Telafer ikiyüzlülüğü

Musul muharebesinde, Haşdi Şabi milis kuvvetleri DAİŞ'in elinde bulunan Telafer'e doğru taarruza geçtiğini açıkladı. Türkiye'deki hükümet yanlısı yayın organları bu gelişmeyi "korkulan oldu", "mezhep katliamı endişesi" vb. ifadelerle duyuruyor. Telafer Türkmenlerin ağırlıklı olarak yaşadığı bir şehir. Türkmenlerin önemli bir kısmı Şiilerden oluşuyor.
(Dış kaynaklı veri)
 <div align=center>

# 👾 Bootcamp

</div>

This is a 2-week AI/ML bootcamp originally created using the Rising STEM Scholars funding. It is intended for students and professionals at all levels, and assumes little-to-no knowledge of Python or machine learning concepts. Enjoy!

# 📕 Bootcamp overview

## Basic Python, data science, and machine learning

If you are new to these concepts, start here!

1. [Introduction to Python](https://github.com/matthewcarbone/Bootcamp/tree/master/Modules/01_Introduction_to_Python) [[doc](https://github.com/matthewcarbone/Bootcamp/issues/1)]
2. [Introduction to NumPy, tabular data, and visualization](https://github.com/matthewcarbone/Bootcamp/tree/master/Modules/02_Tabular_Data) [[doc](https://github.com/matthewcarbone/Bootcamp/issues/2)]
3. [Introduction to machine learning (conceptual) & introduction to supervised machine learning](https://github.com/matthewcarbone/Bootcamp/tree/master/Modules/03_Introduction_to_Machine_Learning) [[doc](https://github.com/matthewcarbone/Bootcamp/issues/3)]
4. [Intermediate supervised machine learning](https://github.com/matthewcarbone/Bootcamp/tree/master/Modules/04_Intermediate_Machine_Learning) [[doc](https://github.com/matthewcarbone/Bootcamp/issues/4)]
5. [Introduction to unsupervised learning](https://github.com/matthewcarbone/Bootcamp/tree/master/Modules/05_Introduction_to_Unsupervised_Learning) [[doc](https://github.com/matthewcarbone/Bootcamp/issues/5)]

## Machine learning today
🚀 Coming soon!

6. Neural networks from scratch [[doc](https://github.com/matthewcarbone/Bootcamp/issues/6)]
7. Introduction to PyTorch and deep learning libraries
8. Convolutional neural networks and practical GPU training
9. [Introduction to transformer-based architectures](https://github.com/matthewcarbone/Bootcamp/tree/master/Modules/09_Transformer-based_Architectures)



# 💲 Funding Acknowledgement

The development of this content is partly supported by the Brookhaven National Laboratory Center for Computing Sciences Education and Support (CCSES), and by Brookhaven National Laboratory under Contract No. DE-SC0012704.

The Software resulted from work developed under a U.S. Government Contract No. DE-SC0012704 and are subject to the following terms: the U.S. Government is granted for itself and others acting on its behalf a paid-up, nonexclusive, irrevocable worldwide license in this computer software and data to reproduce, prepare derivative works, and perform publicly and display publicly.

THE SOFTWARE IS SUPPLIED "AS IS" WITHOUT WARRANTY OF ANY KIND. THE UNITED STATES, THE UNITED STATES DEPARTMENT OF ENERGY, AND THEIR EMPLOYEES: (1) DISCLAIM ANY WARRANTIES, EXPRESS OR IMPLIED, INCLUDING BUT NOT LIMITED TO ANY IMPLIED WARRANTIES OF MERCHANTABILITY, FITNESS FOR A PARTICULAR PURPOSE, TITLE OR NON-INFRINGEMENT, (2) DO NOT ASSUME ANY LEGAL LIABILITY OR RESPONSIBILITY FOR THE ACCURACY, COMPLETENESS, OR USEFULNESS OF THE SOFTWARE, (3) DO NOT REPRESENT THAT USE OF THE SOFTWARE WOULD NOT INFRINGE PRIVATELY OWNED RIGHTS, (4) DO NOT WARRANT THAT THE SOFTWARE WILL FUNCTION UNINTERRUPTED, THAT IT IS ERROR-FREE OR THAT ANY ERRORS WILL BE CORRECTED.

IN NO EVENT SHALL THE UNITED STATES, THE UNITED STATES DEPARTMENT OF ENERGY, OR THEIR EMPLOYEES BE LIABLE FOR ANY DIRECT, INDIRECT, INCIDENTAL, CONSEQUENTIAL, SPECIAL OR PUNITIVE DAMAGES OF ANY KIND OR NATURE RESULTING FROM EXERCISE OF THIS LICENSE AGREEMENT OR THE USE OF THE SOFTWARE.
Mezhepçi Erdoğan ve AKP iktidarının dilinden düşürmediği demografik yapının değiştirilmesi Saddam Hüseyin döneminde şehre Sünni Araplar yerleştirilerek Şii nüfus aleyhinde yapılmış. 2014'te DAİŞ'in Telafer'i işgal etmesiyle de Şii Türkmenler etnik temizliğe uğramış ve sürgün edilmiş.

2014 yılında DAİŞ, Telafer'de etnik temizlik yaparken, üstelik bu katliam ve sürgünlerin başlıca muhatabı Türkmenler olduğu halde Erdoğan'dan da, Davutoğlu'ndan da başka AKP'lilerden de çıt çıkmamıştı. Şimdi DAİŞ'i Telafer'den çıkartmak için bir taarruz düzenlenirken seslerini yükseltiyorlar. Üstelik Telafer'i kuşatan Şii Haşdi Şabi güçlerinin komutanı da askerleri de Telaferli Türkmenlerden olduğu halde.... Musul Musulluların oluyor da niye Telafer Telaferlilerin olamıyor.

Haşdi Şabi milislerinin kente girmesi halinde bir katliamın olması mümkün. Ancak bu Suriye ve Irak sahasında hiç de yeni bir şey değil. Emperyalizmin ve Siyonizmin kışkırttığı mezhep çatışması yıllardır bu toprakları bir kan gölüne çevirmiş durumda. Telafer konusunda iktidar yanlısı medyaya bakılırsa olası bir katliamın sebebi Haşdi Şabi'nin mezhepçiliği... Peki gerçekten öyle mi? Telafer'deki durumu Haşdi Şabi'den, Irak hükümetinden ya da başkalarından değil bizzat Türkiye'nin desteklediği Musul'u DAİŞ'e teslim eden Sünni mezhepçisi Haşdi Vatani'nin askeri sözcüsü Haysem El Enizi'den   aktaralım:  "En büyük sorun da Telafer’de olacak. Buradaki Haşdi Şâbi grupları Telafer’den DAİŞ geldiğinde güneye kaçan Şii aşiretlerden oluşuyor. Burada bu güçlerin varlığı, DAİŞ’le işbirliği yaptığı gerekçesiyle Sünni Türkmenlere yönelik çok kötü sonuçlar doğurabilir."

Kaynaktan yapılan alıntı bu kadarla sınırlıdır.